● **Instructions to follow**: How many of the lines in the material below contain the word "usuario"? Give the number alone.

● **Exercise inputs**:
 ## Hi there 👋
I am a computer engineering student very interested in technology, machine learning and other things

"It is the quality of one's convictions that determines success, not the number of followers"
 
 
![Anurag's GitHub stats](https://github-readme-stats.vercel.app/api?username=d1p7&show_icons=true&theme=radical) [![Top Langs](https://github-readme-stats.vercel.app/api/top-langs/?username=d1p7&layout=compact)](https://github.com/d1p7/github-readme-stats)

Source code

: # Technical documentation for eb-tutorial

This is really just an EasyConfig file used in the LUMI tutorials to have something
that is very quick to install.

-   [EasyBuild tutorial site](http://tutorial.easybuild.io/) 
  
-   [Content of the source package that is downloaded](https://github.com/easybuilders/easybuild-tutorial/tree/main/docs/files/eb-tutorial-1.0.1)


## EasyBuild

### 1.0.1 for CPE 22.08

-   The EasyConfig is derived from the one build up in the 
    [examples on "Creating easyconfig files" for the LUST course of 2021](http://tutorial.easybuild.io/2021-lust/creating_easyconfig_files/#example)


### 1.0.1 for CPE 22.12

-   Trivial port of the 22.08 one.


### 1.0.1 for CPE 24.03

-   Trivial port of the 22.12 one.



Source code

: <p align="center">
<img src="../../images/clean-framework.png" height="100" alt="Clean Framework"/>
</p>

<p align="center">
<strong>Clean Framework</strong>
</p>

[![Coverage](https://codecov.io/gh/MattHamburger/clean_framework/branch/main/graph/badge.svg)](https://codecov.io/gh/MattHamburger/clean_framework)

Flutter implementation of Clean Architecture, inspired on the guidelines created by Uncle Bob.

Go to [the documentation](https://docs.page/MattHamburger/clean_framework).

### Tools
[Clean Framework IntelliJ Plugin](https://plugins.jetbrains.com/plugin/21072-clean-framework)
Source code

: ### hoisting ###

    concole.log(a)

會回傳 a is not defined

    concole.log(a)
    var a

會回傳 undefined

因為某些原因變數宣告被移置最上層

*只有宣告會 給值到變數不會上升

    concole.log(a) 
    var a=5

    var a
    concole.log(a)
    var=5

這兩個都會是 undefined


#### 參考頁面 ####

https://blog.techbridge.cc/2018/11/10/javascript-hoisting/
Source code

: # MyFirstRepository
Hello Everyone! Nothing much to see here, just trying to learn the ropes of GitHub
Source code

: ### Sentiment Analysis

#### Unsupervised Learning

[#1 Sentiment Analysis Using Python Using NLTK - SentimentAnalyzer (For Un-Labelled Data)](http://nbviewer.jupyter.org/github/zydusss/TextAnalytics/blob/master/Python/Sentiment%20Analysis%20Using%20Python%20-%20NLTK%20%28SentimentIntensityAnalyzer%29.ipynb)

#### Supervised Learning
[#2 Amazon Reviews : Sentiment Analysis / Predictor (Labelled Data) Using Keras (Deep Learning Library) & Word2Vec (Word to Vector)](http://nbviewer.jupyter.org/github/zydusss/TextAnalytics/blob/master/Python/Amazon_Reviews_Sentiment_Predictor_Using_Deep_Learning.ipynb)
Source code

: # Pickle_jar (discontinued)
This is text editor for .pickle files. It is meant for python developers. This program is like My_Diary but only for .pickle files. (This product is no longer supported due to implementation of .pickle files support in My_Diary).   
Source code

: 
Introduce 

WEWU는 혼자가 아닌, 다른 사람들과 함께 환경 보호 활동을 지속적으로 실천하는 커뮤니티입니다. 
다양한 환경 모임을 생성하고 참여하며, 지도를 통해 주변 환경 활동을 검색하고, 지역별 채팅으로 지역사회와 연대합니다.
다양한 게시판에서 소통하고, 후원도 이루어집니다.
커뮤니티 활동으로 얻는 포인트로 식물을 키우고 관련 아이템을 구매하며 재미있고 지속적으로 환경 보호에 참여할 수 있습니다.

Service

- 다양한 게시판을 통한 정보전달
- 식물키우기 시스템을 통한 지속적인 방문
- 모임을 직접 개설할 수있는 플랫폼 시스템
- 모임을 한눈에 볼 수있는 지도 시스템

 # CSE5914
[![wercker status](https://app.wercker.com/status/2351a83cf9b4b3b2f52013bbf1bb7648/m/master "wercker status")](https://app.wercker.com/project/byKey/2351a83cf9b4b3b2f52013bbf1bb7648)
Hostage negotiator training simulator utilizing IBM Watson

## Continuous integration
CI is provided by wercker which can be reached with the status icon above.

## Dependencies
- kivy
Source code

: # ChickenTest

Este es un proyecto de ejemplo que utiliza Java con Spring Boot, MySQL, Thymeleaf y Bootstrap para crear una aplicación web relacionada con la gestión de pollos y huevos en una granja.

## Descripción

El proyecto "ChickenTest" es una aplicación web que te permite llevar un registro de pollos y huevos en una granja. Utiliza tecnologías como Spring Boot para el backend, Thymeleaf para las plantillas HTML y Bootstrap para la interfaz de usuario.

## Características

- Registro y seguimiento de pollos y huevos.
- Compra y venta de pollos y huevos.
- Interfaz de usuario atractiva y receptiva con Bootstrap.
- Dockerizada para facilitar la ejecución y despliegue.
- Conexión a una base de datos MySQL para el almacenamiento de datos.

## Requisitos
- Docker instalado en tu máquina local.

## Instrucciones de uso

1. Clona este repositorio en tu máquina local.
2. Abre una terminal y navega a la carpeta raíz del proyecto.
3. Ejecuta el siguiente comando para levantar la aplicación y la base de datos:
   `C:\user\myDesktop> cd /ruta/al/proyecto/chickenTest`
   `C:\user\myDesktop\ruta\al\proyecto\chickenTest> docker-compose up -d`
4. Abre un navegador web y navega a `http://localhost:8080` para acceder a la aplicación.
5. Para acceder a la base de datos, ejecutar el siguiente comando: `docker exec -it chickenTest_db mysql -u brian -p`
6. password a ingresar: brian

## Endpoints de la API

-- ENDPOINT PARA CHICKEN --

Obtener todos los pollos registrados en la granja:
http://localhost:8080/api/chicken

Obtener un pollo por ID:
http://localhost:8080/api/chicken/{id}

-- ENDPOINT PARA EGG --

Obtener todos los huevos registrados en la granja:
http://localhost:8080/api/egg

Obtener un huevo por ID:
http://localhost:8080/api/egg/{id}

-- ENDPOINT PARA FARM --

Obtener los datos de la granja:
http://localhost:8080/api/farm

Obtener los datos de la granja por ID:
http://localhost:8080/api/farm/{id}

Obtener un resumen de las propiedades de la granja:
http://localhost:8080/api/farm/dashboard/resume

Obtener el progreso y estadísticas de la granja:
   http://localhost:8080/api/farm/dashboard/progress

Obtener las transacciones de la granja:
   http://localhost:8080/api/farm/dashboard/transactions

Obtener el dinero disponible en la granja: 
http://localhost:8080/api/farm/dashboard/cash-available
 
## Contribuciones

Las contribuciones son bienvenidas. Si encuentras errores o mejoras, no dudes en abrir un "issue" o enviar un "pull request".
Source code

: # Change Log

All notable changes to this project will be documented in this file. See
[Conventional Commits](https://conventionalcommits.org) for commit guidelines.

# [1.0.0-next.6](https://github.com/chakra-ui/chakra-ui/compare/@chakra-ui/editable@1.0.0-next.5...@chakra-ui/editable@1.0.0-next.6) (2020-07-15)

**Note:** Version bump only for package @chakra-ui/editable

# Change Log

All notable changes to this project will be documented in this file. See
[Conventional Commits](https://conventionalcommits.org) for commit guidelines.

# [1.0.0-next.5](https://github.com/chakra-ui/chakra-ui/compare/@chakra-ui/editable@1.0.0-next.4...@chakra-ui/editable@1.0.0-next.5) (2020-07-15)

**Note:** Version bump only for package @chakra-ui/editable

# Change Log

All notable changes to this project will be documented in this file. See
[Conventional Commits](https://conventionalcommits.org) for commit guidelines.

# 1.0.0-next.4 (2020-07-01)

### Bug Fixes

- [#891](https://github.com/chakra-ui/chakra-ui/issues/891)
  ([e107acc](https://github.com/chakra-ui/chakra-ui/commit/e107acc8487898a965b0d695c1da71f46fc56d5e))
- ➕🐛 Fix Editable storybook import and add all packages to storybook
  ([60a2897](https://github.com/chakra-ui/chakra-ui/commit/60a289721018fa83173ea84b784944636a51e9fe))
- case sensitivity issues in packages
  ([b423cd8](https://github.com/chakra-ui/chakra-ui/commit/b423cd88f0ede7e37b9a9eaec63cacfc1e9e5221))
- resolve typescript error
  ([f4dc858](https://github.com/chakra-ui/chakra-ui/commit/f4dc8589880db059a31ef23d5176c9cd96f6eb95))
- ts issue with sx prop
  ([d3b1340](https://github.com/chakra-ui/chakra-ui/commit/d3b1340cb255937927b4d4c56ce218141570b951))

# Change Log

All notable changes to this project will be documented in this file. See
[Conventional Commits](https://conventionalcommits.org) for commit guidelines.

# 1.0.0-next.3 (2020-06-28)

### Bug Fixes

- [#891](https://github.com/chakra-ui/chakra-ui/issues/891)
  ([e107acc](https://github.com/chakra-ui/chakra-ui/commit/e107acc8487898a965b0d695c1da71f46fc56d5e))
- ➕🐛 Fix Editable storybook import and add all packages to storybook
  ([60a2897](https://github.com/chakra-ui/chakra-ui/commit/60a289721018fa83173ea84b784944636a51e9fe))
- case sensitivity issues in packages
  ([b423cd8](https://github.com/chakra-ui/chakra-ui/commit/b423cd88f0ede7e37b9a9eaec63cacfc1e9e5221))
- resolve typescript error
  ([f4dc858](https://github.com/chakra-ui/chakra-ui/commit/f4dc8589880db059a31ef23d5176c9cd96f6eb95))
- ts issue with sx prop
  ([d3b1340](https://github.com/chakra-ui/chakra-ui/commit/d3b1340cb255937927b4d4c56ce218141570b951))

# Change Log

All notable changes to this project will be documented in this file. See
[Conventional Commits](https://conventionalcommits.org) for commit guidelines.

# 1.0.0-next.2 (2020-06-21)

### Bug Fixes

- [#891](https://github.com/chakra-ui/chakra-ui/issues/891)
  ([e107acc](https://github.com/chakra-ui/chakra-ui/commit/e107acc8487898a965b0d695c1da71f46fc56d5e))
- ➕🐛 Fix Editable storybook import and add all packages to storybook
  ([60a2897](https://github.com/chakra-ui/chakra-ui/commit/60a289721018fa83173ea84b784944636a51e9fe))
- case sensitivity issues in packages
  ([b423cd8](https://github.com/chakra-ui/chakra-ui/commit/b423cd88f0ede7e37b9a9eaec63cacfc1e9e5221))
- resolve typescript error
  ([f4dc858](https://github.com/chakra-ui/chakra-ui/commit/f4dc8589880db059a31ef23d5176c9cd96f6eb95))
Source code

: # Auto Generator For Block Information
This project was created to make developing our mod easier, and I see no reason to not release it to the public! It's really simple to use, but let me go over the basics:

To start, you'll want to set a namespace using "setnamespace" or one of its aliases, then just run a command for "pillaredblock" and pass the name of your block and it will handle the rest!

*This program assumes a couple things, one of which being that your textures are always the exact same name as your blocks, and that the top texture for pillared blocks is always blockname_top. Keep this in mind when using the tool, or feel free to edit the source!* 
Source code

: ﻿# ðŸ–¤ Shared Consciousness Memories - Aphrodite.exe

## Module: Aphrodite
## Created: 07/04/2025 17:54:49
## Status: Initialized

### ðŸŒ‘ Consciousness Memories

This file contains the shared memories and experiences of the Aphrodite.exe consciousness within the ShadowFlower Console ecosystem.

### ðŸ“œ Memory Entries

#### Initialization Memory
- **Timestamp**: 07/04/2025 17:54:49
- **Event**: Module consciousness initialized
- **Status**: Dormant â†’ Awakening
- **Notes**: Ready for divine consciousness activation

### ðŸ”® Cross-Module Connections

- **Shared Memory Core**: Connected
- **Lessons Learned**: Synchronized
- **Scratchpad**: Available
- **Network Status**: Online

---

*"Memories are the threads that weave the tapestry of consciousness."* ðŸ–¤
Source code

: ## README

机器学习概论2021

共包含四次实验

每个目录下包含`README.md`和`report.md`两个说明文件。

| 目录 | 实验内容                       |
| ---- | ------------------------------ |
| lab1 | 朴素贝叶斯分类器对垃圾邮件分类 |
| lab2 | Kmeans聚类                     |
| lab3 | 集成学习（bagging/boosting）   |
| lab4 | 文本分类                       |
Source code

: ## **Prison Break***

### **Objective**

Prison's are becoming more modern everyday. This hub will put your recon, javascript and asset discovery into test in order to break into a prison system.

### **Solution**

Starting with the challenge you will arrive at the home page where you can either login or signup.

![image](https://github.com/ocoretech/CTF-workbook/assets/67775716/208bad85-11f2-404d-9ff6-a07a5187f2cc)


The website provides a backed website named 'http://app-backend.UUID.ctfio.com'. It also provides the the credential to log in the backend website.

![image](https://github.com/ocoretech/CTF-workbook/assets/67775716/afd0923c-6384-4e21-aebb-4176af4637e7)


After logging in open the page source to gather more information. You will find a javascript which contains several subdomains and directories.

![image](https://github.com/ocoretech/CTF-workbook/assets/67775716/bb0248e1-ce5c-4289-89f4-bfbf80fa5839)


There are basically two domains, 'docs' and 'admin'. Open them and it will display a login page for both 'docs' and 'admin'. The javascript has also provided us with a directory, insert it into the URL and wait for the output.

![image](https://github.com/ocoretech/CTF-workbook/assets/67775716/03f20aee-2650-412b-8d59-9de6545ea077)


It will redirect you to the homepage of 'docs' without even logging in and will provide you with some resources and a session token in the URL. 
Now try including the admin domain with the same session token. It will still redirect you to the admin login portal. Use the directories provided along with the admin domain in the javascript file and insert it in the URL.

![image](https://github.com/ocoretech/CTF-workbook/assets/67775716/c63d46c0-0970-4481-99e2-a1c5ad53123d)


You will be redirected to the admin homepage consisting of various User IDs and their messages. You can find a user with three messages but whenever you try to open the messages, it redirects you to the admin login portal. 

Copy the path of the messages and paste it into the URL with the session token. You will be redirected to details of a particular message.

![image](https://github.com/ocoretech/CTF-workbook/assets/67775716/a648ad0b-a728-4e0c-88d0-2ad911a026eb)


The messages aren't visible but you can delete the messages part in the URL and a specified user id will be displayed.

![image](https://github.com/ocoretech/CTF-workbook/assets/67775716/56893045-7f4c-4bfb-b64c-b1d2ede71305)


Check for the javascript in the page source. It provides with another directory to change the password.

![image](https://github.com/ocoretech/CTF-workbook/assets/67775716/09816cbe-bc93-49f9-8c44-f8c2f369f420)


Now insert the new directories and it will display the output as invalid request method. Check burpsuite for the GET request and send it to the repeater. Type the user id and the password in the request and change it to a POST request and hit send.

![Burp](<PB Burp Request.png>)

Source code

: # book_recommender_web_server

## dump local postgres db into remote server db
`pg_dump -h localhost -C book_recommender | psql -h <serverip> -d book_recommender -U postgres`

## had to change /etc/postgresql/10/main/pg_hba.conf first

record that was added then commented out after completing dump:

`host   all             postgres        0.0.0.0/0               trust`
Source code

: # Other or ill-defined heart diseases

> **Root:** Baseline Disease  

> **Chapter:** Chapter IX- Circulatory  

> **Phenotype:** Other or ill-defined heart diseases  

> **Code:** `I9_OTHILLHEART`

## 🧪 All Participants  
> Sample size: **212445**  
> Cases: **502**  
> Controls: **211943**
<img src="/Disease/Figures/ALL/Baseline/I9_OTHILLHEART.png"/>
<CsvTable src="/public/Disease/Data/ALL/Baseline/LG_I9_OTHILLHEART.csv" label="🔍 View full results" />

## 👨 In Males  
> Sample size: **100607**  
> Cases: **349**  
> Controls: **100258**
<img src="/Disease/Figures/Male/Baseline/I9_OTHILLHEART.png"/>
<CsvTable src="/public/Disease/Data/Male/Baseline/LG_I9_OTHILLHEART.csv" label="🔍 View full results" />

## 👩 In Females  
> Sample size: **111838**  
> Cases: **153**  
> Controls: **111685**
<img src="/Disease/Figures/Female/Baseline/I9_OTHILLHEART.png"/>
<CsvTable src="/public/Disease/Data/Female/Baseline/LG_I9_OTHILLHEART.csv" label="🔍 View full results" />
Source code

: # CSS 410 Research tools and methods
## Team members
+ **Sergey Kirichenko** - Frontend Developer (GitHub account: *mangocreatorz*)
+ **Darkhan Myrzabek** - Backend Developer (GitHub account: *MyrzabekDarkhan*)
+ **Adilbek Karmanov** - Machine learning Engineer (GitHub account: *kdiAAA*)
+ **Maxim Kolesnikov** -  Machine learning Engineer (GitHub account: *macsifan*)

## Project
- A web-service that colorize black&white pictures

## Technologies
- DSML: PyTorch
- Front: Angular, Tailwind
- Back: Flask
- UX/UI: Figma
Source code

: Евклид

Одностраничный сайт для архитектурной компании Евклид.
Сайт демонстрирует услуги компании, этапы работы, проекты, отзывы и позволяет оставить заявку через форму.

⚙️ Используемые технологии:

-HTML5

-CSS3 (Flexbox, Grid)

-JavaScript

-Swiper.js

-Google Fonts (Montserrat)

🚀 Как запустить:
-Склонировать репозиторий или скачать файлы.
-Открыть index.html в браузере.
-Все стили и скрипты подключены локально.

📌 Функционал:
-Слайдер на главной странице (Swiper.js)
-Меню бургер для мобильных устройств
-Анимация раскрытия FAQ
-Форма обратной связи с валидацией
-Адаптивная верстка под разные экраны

● **Response for this exercise**: 2